Inzwischen wird in Österreich bereits darüber nachgedacht, wie man am besten aus den Lieferverträgen mit der Gazprom wieder herauskommen könnte. Die grüne Energieministerin Gewessler hat das sogar explizit verlangt, konnte sich aber in der momentan noch bestehenden schwarz-grünen Regierung nicht gegen den konservativen Koalitionspartner durchsetzen. Die Ersatzbeschaffung wäre nicht wesentlich teuerer, und auch in Wien empfindet man die unfreiwillige Finanzhilfe für Putins Krieg gegen die Ukraine als peinlich.
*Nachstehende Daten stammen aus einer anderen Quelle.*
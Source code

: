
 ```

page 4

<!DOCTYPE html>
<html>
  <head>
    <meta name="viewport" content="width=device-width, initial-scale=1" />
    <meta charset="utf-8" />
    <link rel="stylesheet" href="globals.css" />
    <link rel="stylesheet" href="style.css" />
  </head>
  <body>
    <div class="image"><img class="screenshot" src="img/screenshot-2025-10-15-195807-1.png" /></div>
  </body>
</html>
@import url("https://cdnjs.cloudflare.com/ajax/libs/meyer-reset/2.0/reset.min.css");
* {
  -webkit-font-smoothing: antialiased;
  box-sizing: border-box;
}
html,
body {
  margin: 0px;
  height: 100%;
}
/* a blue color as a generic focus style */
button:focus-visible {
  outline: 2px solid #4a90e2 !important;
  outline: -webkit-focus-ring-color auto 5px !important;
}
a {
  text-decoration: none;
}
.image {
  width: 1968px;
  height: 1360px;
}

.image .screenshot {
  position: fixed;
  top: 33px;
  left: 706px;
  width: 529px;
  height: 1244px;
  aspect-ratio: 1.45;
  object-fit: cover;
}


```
Außerdem wäre ab 2025 sowieso mit dem Ende der Gazprom-Lieferungen zu rechnen, falls die Ukraine den Transitvertrag für die Nutzung der Pipeline nicht verlängert, um die damit verbundenen Einnahmen nicht zu verlieren (wobei der Vertrag formal auch für Lieferungen aus Aserbaidschan abgeschlossen werden könnte, da man dem Gas die Herkunft nicht ansieht). Die Beendigug der russischen Gaslieferungen ist für Wien jedenfalls keine Schreckensvision wie für das Orban-Regime in Budapest. Dasselbe gilt für die vorläufig rein hypothetische Möglichkeit, dass Uniper die Gasrechnungen der Gazprom pfänden lassen könnte. Dies würde zwar sicher zur Folge haben, dass die Gazprom ihre Lieferungen einstellt. Aber genau das wäre vielleicht die eleganteste Lösung, um die Einzahlungen in Putins Kriegskasse loszuwerden...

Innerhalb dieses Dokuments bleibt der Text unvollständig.